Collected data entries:
=-=-=-=-=

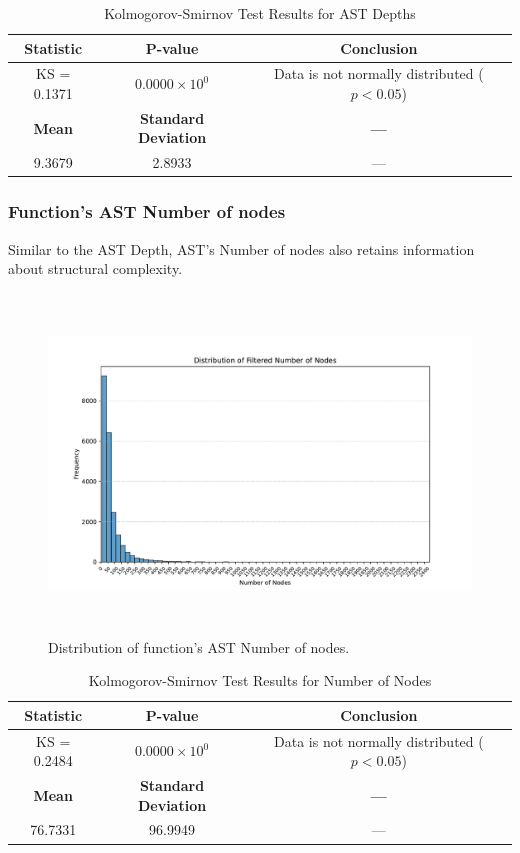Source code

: \documentclass[10pt,english,a4paper]{report}
\begin{document}
\begin{table}[h!]
    \centering
    \caption{Kolmogorov-Smirnov Test Results for AST Depths}
    \label{tab:kolmogorov_smirnov_depths}
    \begin{tabular}{|c|c|c|}
        \hline
        \textbf{Statistic} & \textbf{P-value} & \textbf{Conclusion} \\
        \hline
        KS = 0.1371 & $0.0000 \times 10^{0}$ & Data is not normally distributed ($p < 0.05$) \\
        \hline
        \textbf{Mean} & \textbf{Standard Deviation} & \textbf{---} \\
        \hline
        9.3679 & 2.8933 & --- \\
        \hline
    \end{tabular}
\end{table}

\subsubsection{Function's AST Number of nodes}

Similar to the AST Depth, AST's Number of nodes also retains information
about structural complexity.

\begin{figure}[H]
    \centering
    \includegraphics[width=16cm, height=9cm]{figures/num_nodes_merged.pdf} 
    \caption{Distribution of function's AST Number of nodes.}
    \label{fig:func_lengths_distr_merged}
\end{figure}

\begin{table}[h!]
    \centering
    \caption{Kolmogorov-Smirnov Test Results for Number of Nodes}
    \label{tab:kolmogorov_smirnov_nodes}
    \begin{tabular}{|c|c|c|}
        \hline
        \textbf{Statistic} & \textbf{P-value} & \textbf{Conclusion} \\
        \hline
        KS = 0.2484 & $0.0000 \times 10^{0}$ & Data is not normally distributed ($p < 0.05$) \\
        \hline
        \textbf{Mean} & \textbf{Standard Deviation} & \textbf{---} \\
        \hline
        76.7331 & 96.9949 & --- \\
        \hline
    \end{tabular}
\end{table}
\end{document}
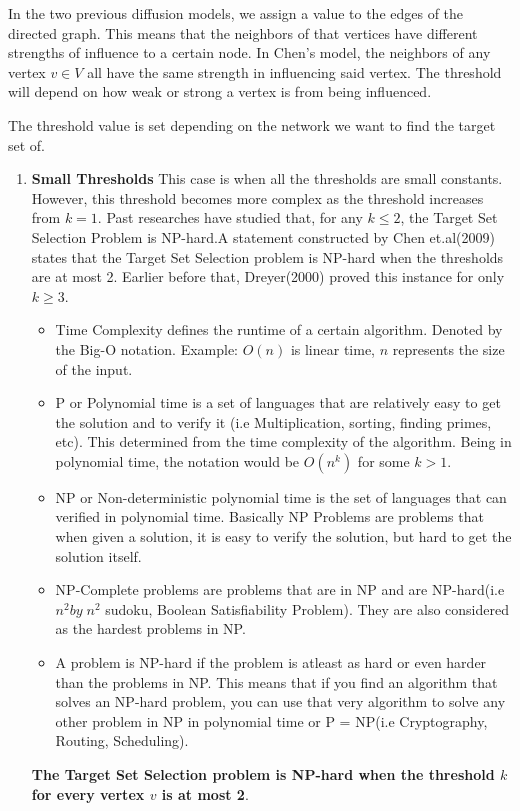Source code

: In the two previous diffusion models, we assign a value to the edges of the directed graph. This means that the neighbors of that vertices have different strengths of influence to a certain node. In Chen's model, the neighbors of any vertex $v \in V$ all have the same strength in influencing said vertex. The threshold will depend on how weak or strong a vertex is from being influenced. 

The threshold value is set depending on the network we want to find the target set of.

\begin{enumerate}
	\item \textbf{Small Thresholds} This case is when all the thresholds are small constants. However, this threshold becomes more complex as the threshold increases from $k=1$. Past researches have studied that, for any $k \leq 2$, the Target Set Selection Problem is NP-hard.A statement constructed by Chen et.al(2009) states that the Target Set Selection problem is NP-hard when the thresholds are at most 2. Earlier before that, Dreyer(2000) proved this instance for only $k \geq 3$.\cite{dreyer} \cite{NPhardness} 
	\begin{itemize}
	\item Time Complexity defines the runtime of a certain algorithm. Denoted by the Big-O notation. Example: $O(n)$ is linear time, $n$ represents the size of the input.
	\item P or Polynomial time is a set of languages that are relatively easy to get the solution and to verify it (i.e Multiplication, sorting, finding primes, etc). This determined from the time complexity of the algorithm. Being in polynomial time, the notation would be $O(n^k)$ for some $k>1$.
	\item NP or Non-deterministic polynomial time is the set of languages that can verified in polynomial time. Basically NP Problems are problems that when given a solution, it is easy to verify the solution, but hard to get the solution itself.
	\item NP-Complete problems are problems that are in NP and are NP-hard(i.e $n^{2}by\; n^{2}$ sudoku, Boolean Satisfiability Problem). They are also considered as the hardest problems in NP.
	\item A problem is NP-hard if the problem is atleast as hard or even harder than the problems in NP. This means that if you find an algorithm that solves an NP-hard problem, you can use that very algorithm to solve any other problem in NP in polynomial time or P = NP(i.e Cryptography, Routing, Scheduling).  
\end{itemize} 
\textbf{The Target Set Selection problem is NP-hard when the threshold $k$ for every vertex $v$ is at most 2}. \cite{chen,dreyer}


\end{enumerate}
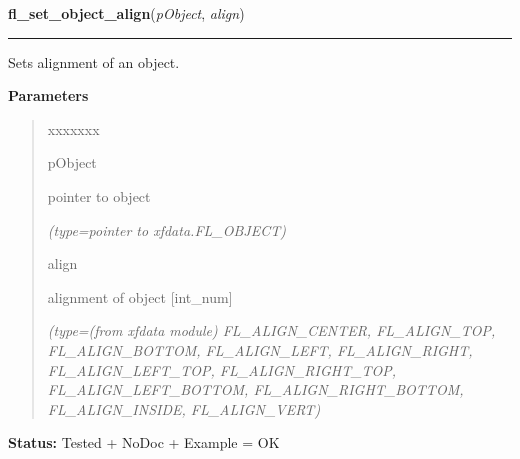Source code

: \hspace{.8\funcindent}\begin{boxedminipage}{\funcwidth}

    \raggedright \textbf{fl\_set\_object\_align}(\textit{pObject}, \textit{align})

    \vspace{-1.5ex}

    \rule{\textwidth}{0.5\fboxrule}
\setlength{\parskip}{2ex}
    Sets alignment of an object.

\setlength{\parskip}{1ex}
      \textbf{Parameters}
      \vspace{-1ex}

      \begin{quote}
        \begin{Ventry}{xxxxxxx}

          \item[pObject]

          pointer to object

            {\it (type=pointer to xfdata.FL\_OBJECT)}

          \item[align]

          alignment of object [int\_num]

            {\it (type=(from xfdata module) FL\_ALIGN\_CENTER, FL\_ALIGN\_TOP, FL\_ALIGN\_BOTTOM, 
FL\_ALIGN\_LEFT, FL\_ALIGN\_RIGHT, FL\_ALIGN\_LEFT\_TOP, 
FL\_ALIGN\_RIGHT\_TOP, FL\_ALIGN\_LEFT\_BOTTOM, FL\_ALIGN\_RIGHT\_BOTTOM, 
FL\_ALIGN\_INSIDE, FL\_ALIGN\_VERT)}

        \end{Ventry}

      \end{quote}

\textbf{Status:} Tested + NoDoc + Example = OK



    \end{boxedminipage}

    \label{xformslib:library:fl_set_object_shortcut}

    \vspace{0.5ex}

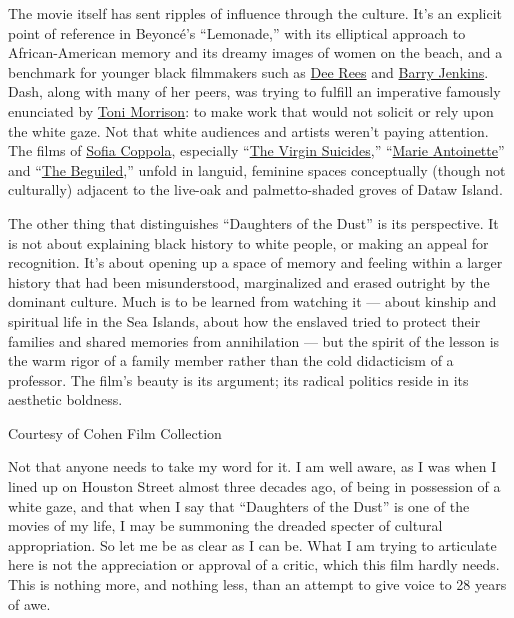 The movie itself has sent ripples of influence through the culture. It's
an explicit point of reference in Beyoncé's ``Lemonade,'' with its
elliptical approach to African-American memory and its dreamy images of
women on the beach, and a benchmark for younger black filmmakers such as
\href{https://www.nytimes.com/2020/02/06/magazine/dee-rees-black-female-director.html}{Dee
Rees} and
\href{https://www.nytimes.com/interactive/2018/10/04/magazine/barry-jenkins-james-baldwin-if-beale-street-could-talk.html}{Barry
Jenkins}. Dash, along with many of her peers, was trying to fulfill an
imperative famously enunciated by
\href{https://www.nytimes.com/topic/person/toni-morrison}{Toni
Morrison}: to make work that would not solicit or rely upon the white
gaze. Not that white audiences and artists weren't paying attention. The
films of
\href{https://www.nytimes.com/2015/08/17/t-magazine/alice-alba-rohrwacher.html}{Sofia
Coppola}, especially
``\href{https://www.nytimes.com/watching/titles/the-virgin-suicides}{The
Virgin Suicides},''
``\href{https://www.nytimes.com/watching/titles/marie-antoinette}{Marie
Antoinette}'' and
``\href{https://www.nytimes.com/watching/titles/the-beguiled}{The
Beguiled},'' unfold in languid, feminine spaces conceptually (though not
culturally) adjacent to the live-oak and palmetto-shaded groves of Dataw
Island.

The other thing that distinguishes ``Daughters of the Dust'' is its
perspective. It is not about explaining black history to white people,
or making an appeal for recognition. It's about opening up a space of
memory and feeling within a larger history that had been misunderstood,
marginalized and erased outright by the dominant culture. Much is to be
learned from watching it --- about kinship and spiritual life in the Sea
Islands, about how the enslaved tried to protect their families and
shared memories from annihilation --- but the spirit of the lesson is
the warm rigor of a family member rather than the cold didacticism of a
professor. The film's beauty is its argument; its radical politics
reside in its aesthetic boldness.

Courtesy of Cohen Film Collection

Not that anyone needs to take my word for it. I am well aware, as I was
when I lined up on Houston Street almost three decades ago, of being in
possession of a white gaze, and that when I say that ``Daughters of the
Dust'' is one of the movies of my life, I may be summoning the dreaded
specter of cultural appropriation. So let me be as clear as I can be.
What I am trying to articulate here is not the appreciation or approval
of a critic, which this film hardly needs. This is nothing more, and
nothing less, than an attempt to give voice to 28 years of awe.

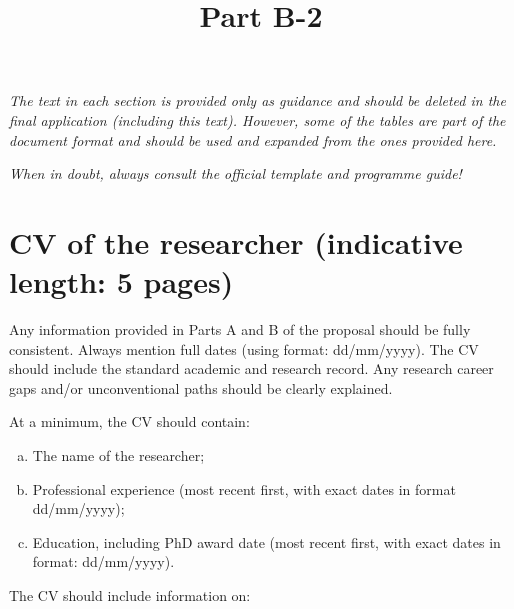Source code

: \documentclass[11pt,draftproposal]{msca-pf}
\title{Part B-2}
\author{}
\date{}
\begin{document}
\maketitle

\textit{The text in each section is provided only as guidance and should be deleted
in the final application (including this text). However, some of the tables
are part of the document format and should be used and expanded from the ones
provided here.}

\textit{When in doubt, always consult the official template and programme guide!}

\section{CV of the researcher (indicative length: 5 pages)}

Any information provided in Parts A and B of the proposal should be fully consistent.
Always mention full dates (using format: dd/mm/yyyy). The CV should include the
standard academic and research record. Any research career gaps and/or unconventional
paths should be clearly explained.

At a minimum, the CV should contain:

\begin{enumerate}[a)]
    \item The name of the researcher;
    \item Professional experience (most recent first, with exact dates in format
    dd/mm/yyyy);
    \item Education, including PhD award date (most recent first, with exact
    dates in format: dd/mm/yyyy).
\end{enumerate}

The CV should include information on:
\end{document}
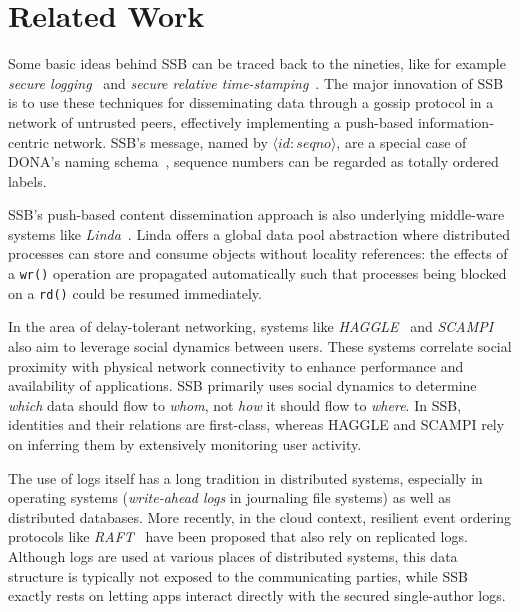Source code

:\documentclass[9pt,sigconf]{acmart}
\begin{document}
\section{Related Work}
\label{sect:relwork}

Some basic ideas behind SSB can be traced back to the nineties, like
for example {\em secure logging}~\cite{schneier1998cryptographic} and {\em secure
relative time-stamping}~\cite{haber1990time}. The major innovation of
SSB is to use these techniques for disseminating data through a gossip
protocol in a network of untrusted peers, effectively implementing a
push-based information-centric network. SSB's message, named by $\langle id:seqno\rangle$, are a special case of DONA's naming schema~\cite{Koponen:2007:DNA:1282380.1282402}, sequence numbers can be regarded as totally ordered labels.

SSB's push-based content dissemination approach is also
underlying middle-ware systems like
{\em Linda}~\cite{Gelernter:1985:GCL:2363.2433}. Linda offers a global data
pool abstraction where distributed processes can store and consume
objects without locality references: the effects of a {\tt wr()}
operation are propagated automatically such that processes being
blocked on a {\tt rd()} could be resumed immediately.

In the area of delay-tolerant networking, systems like {\em HAGGLE}~\cite{scott2006haggle} and {\em SCAMPI}~\cite{pitkanen2012scampi} also aim to leverage social dynamics between users. These systems correlate social proximity with physical network connectivity to enhance performance and availability of applications. SSB primarily uses social dynamics to determine {\em which} data should flow to {\em whom}, not {\em how} it should flow to {\em where}. In SSB, identities and their relations are first-class, whereas HAGGLE and SCAMPI rely on inferring them by extensively monitoring user activity.

The use of logs itself has a long tradition in distributed systems,
especially in operating systems ({\em write-ahead logs} in journaling file
systems) as well as distributed databases. More recently, in the cloud
context, resilient event ordering protocols like
{\em RAFT}~\cite{DBLP:conf/usenix/OngaroO14} have been proposed that also
rely on replicated logs. Although logs are used at various places of
distributed systems, this data structure is typically not exposed to
the communicating parties, while SSB exactly rests on letting apps
interact directly with the secured single-author logs.
\end{document}
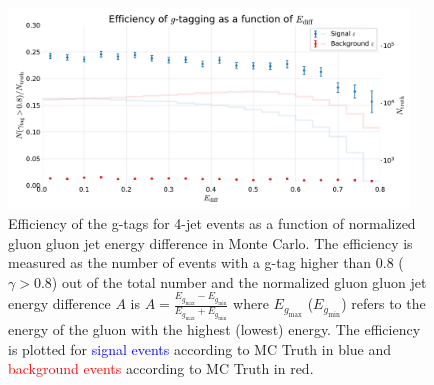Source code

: \begin{figure}
  \includegraphics[width=0.95\textwidth, trim=0 0 0 40, clip, page=1]{figures/quarks/efficiency_events-down_sample=1.00-ML_vars=vertex-selection=b-ejet_min=4-n_iter_RS_lgb=99-n_iter_RS_xgb=9-cdot_cut=0.90-version=19-njet=4.pdf}
  \caption[g-Tagging efficiency for 4-jet events in MC as a function of normalized gluon gluon jet energy difference]
          {Efficiency of the g-tags for 4-jet events as a function of normalized gluon gluon jet energy difference in Monte Carlo. The efficiency is measured as the number of events with a g-tag higher than 0.8 ($\gamma > 0.8$) out of the total number and the normalized gluon gluon jet energy difference $A$ is $A=\frac{E_{g_\mathrm{max}}-E_{g_\mathrm{min}}}{E_{g_\mathrm{max}}+E_{g_\mathrm{min}}}$ where $E_{g_\mathrm{max}}$ ($E_{g_\mathrm{min}}$) refers to the energy of the gluon with the highest (lowest) energy. The efficiency is plotted for \textcolor{blue}{signal events} according to MC Truth in blue and \textcolor{red}{background events} according to MC Truth in red.
          } 
  \label{fig:q:effiency_gtag_E_diff}
\end{figure}


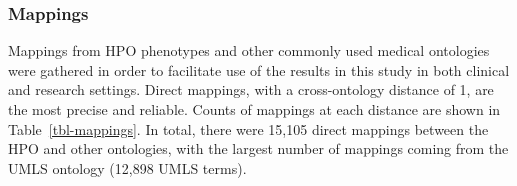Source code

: \documentclass[
]{article}
\begin{document}
\newpage{}

\subsubsection{Mappings}\label{mappings}

\begin{table}

\caption{\label{tbl-mappings}Mappings between HPO phenotypes and other
medical ontologies. ``source'' indicates the medical ontology and
``distance'' indicates the cross-ontology distance. ``source terms'' and
``HPO terms'' indicates the number of unique IDs mapped from the source
ontology and HPO respectively. ``mappings'' is the total number of
cross-ontology mappings within a given distance. Some IDs may have more
than one mapping for a given source due to many-to-many relationships.}


\end{table}%

Mappings from HPO phenotypes and other commonly used medical ontologies
were gathered in order to facilitate use of the results in this study in
both clinical and research settings. Direct mappings, with a
cross-ontology distance of 1, are the most precise and reliable. Counts
of mappings at each distance are shown in Table~\ref{tbl-mappings}. In
total, there were 15,105 direct mappings between the HPO and other
ontologies, with the largest number of mappings coming from the UMLS
ontology (12,898 UMLS terms).
\end{document}
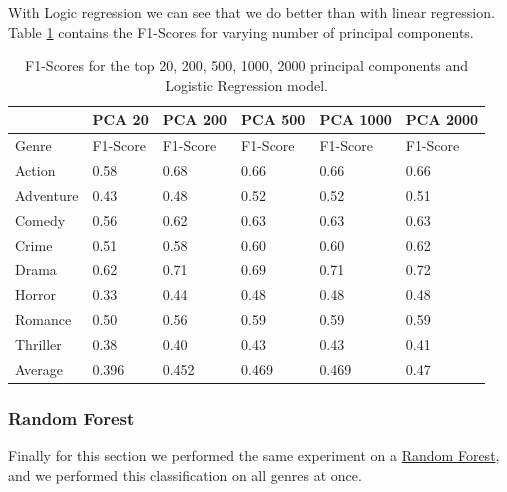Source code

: \documentclass[11pt]{article}
\begin{document}
With Logic regression we can see that we do better than with linear regression. Table \ref{tab:logr_scores} contains the F1-Scores for varying number of principal components. 

\begin{table}[h]
	\label{tab:logr_scores}
\begin{center}
	\begin{tabular}{| l | l | l | l | l | l |}
		\hline		         
                  & PCA 20    & PCA 200           & PCA 500     & PCA 1000  & PCA 2000 \\\hline
        Genre     & F1-Score  & F1-Score          & F1-Score    & F1-Score  & F1-Score\\\hline		
	  	Action    & 0.58      & 0.68			  &  0.66       & 0.66     &  0.66\\
		Adventure & 0.43      & 0.48			  &  0.52       & 0.52     &  0.51\\
		Comedy    & 0.56      & 0.62			  &  0.63       & 0.63     &  0.63\\
		Crime     & 0.51      & 0.58			  &  0.60       & 0.60     &  0.62\\
		Drama     & 0.62      & 0.71			  &  0.69       & 0.71     &  0.72\\
		Horror    & 0.33      & 0.44			  &  0.48       & 0.48     &  0.48\\
		Romance   & 0.50      & 0.56			  &  0.59       & 0.59     &  0.59\\ 
		Thriller  & 0.38      & 0.40			  &  0.43       & 0.43     &  0.41\\\hline
		Average   & 0.396     & 0.452 			  & 0.469       & 0.469    &  0.47\\\hline       
	\end{tabular} 
\end{center}
	\caption{F1-Scores for the top 20, 200, 500, 1000, 2000 principal components and Logistic Regression model.}
\end{table}


\subsubsection{Random Forest}
Finally for this section we performed the same experiment on a \href{http://scikit-learn.org/stable/modules/generated/sklearn.ensemble.RandomForestClassifier.html}{Random Forest}, and we performed this classification on all genres at once. 
\end{document}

=-=-=-=-=

**Exercise goal:**
Search the entries above for the word "which" and copy each line where it appears.

**Solution to this exercise:**
of a critic, which this film hardly needs. This is nothing more, and
In the area of delay-tolerant networking, systems like {\em HAGGLE}~\cite{scott2006haggle} and {\em SCAMPI}~\cite{pitkanen2012scampi} also aim to leverage social dynamics between users. These systems correlate social proximity with physical network connectivity to enhance performance and availability of applications. SSB primarily uses social dynamics to determine {\em which} data should flow to {\em whom}, not {\em how} it should flow to {\em where}. In SSB, identities and their relations are first-class, whereas HAGGLE and SCAMPI rely on inferring them by extensively monitoring user activity.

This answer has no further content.